[Problem description]: Among the entries that follow, find every line with the word "identifier" and copy it.

Source data
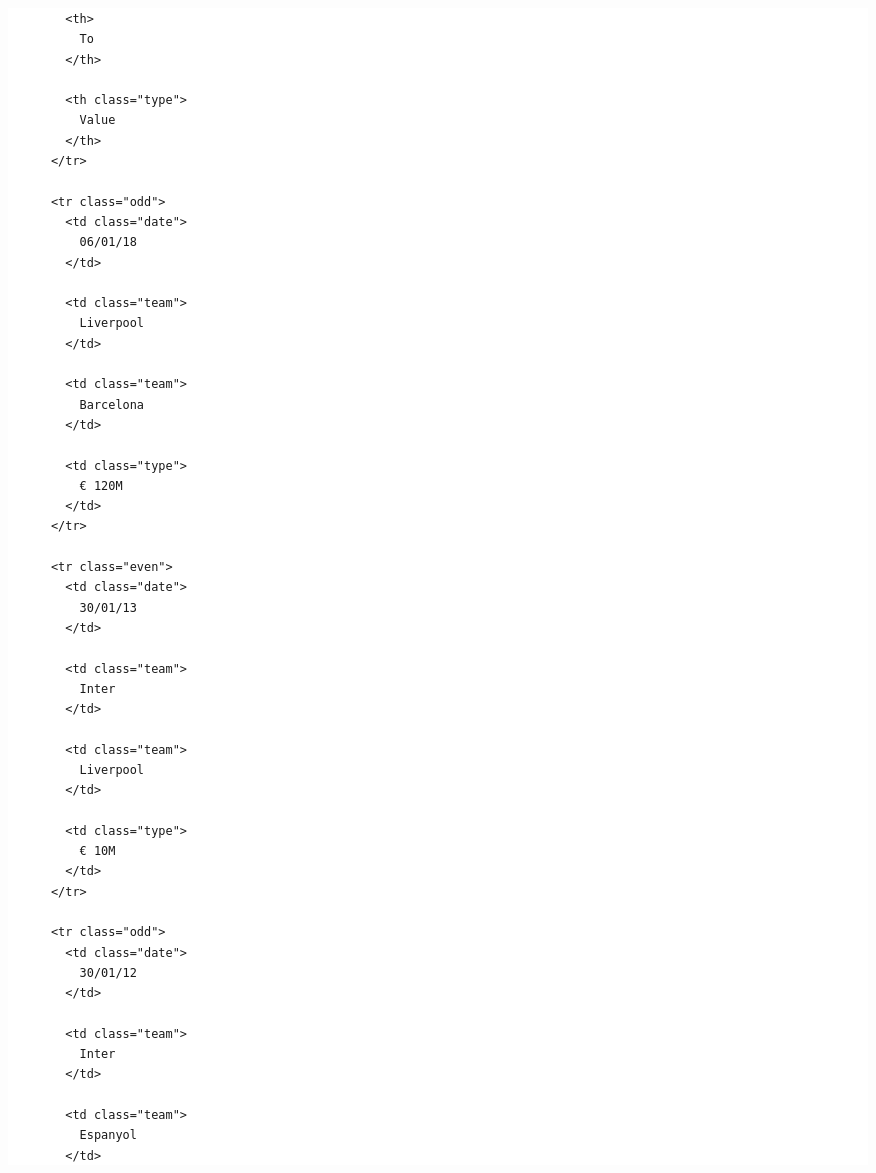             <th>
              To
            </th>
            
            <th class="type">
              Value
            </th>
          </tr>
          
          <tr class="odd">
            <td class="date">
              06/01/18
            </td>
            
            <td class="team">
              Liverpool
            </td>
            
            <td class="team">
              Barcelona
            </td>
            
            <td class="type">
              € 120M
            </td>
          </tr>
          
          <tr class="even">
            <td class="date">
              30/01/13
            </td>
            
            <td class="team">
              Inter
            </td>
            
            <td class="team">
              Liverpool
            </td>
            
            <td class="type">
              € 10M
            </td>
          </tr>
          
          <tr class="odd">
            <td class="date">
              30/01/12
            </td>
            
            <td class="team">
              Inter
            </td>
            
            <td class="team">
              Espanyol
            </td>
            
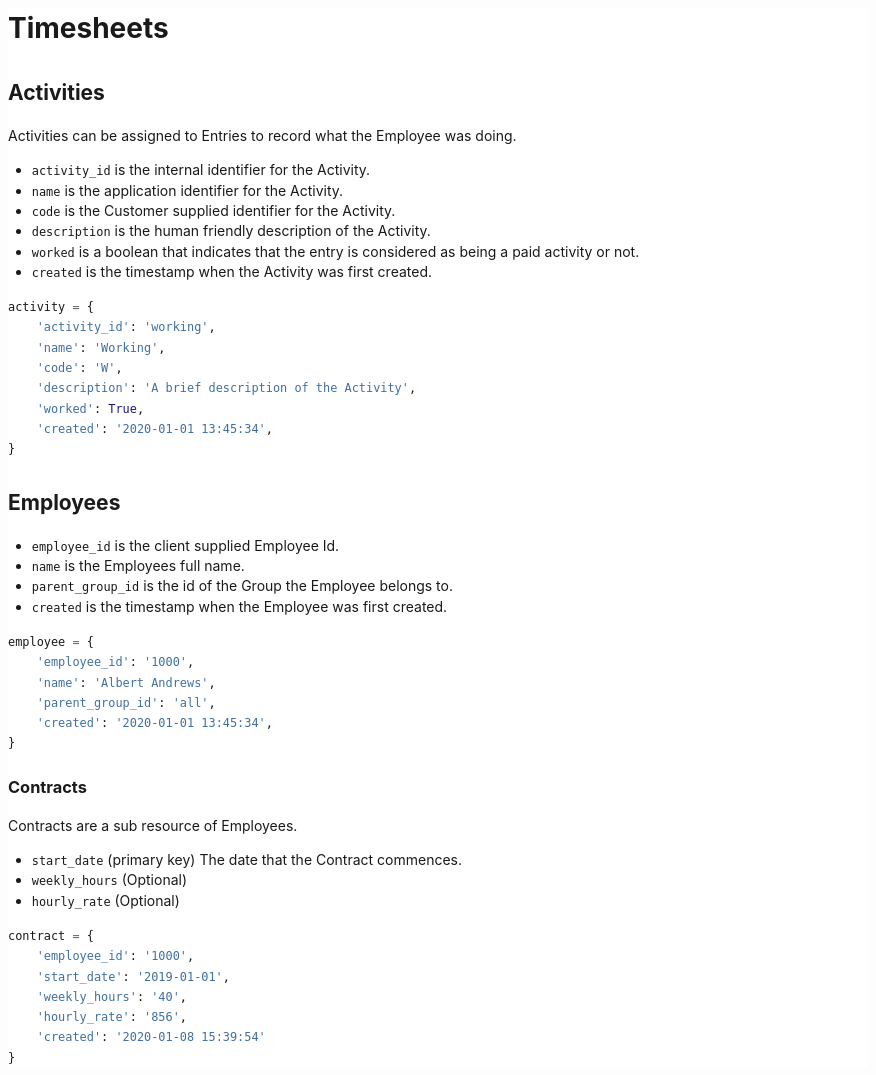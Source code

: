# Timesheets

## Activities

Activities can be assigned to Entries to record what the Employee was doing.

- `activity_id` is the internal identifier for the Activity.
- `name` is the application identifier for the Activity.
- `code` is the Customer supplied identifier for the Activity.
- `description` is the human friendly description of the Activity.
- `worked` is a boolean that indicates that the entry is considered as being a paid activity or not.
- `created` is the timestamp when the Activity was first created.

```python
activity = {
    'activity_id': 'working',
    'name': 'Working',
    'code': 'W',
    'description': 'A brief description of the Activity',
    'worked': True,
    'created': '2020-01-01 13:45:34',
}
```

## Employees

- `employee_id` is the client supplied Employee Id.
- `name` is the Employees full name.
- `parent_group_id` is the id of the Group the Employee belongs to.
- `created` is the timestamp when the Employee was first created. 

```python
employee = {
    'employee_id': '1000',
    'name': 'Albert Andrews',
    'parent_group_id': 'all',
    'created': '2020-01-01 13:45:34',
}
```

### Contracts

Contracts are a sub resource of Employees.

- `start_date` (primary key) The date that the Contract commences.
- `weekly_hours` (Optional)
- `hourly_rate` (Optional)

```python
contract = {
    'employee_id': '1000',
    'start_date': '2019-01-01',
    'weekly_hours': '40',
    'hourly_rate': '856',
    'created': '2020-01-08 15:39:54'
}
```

[Final answer]:
- `activity_id` is the internal identifier for the Activity.
- `name` is the application identifier for the Activity.
- `code` is the Customer supplied identifier for the Activity.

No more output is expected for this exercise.